PROMPT = Only one portion of the data is to be written out: from the line bearing "You can specify" through the line bearing "of fields and". Write it exactly as it appears.

SUPPLIED DATA =
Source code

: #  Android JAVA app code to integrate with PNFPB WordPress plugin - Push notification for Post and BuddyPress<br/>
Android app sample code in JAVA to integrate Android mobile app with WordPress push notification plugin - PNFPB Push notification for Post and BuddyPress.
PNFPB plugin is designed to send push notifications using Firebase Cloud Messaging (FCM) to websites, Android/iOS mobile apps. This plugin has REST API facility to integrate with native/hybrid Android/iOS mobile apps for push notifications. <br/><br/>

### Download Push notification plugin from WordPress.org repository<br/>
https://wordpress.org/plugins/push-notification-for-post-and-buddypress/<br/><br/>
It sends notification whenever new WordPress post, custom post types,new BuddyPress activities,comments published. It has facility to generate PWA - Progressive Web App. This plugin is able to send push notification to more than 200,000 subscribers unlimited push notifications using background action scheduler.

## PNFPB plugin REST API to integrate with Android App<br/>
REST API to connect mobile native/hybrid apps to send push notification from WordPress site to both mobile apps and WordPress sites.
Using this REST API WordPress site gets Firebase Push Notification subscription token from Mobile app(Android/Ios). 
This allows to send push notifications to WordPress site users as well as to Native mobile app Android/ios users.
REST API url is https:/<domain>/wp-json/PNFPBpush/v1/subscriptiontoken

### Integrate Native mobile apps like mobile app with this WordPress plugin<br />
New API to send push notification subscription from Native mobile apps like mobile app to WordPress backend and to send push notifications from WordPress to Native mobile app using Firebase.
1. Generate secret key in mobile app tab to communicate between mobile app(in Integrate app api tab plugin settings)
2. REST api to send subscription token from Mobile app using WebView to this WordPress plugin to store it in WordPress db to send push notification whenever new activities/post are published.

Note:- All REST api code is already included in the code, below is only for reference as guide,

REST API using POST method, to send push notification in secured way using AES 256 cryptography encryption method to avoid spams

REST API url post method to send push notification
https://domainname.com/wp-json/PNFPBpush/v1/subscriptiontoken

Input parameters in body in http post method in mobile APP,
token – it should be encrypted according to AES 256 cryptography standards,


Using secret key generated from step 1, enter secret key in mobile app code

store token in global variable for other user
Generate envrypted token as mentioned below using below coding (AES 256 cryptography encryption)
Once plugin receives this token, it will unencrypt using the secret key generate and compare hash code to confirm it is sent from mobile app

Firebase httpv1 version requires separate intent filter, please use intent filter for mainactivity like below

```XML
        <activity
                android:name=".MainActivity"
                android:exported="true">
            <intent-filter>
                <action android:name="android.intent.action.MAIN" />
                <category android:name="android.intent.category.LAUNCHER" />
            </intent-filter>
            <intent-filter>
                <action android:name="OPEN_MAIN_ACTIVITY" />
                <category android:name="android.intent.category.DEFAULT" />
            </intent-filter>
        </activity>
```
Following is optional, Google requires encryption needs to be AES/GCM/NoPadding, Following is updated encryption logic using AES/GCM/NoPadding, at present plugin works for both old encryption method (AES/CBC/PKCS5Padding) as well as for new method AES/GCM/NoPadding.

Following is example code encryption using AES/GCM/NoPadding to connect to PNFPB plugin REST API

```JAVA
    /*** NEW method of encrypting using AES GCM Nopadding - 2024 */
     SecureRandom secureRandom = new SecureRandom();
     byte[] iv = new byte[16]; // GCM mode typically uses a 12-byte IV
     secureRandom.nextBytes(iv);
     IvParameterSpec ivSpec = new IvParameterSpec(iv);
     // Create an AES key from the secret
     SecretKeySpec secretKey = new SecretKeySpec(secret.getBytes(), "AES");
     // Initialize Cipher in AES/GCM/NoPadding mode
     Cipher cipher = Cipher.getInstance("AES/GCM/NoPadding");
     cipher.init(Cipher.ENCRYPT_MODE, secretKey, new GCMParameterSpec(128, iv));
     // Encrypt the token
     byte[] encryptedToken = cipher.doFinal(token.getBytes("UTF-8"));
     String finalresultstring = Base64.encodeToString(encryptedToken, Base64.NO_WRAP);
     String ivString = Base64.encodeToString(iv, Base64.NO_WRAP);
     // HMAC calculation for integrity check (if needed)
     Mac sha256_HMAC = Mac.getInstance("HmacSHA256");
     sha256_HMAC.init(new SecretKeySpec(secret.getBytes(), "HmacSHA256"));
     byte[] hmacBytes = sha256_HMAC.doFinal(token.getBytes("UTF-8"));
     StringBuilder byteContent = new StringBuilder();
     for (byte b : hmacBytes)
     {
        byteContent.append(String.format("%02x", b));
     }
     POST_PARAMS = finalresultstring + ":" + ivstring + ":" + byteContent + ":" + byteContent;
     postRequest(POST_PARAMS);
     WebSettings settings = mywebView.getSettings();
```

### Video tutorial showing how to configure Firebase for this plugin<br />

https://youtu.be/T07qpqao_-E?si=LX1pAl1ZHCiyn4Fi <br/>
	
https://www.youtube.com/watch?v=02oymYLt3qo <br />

* * *

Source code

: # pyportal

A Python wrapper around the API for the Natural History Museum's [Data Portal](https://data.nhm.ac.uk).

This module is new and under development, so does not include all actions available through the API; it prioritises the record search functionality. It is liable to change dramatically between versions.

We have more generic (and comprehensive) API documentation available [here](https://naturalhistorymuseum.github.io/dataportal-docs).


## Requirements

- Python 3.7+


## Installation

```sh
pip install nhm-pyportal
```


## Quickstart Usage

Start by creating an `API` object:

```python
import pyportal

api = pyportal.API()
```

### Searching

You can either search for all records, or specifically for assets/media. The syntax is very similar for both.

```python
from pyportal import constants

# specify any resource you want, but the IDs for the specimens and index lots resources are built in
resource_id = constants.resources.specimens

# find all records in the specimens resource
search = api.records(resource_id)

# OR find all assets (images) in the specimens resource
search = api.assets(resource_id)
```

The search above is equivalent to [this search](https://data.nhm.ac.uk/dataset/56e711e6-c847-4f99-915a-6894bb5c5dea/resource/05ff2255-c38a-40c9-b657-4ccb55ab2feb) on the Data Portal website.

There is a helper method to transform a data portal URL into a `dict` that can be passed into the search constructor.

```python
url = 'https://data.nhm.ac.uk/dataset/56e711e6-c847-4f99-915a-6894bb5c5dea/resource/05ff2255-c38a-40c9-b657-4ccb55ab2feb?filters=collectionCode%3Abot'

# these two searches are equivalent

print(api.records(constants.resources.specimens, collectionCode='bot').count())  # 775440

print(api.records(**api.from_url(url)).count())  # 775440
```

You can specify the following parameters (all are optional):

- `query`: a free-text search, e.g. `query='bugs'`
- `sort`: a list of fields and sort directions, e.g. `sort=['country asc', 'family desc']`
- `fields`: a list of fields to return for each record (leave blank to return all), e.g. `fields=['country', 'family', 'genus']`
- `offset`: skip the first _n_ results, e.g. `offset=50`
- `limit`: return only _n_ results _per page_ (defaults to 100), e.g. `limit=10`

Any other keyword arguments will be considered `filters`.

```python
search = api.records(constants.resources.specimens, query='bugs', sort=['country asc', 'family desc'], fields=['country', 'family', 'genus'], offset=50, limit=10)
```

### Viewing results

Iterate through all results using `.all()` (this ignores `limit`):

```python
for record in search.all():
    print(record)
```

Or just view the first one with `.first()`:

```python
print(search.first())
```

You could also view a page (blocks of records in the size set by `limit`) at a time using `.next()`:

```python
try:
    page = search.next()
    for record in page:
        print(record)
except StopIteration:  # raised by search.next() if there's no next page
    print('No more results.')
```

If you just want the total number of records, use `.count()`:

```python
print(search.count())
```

SOLUTION FOR THIS EXERCISE =
You can specify the following parameters (all are optional):

- `query`: a free-text search, e.g. `query='bugs'`
- `sort`: a list of fields and sort directions, e.g. `sort=['country asc', 'family desc']`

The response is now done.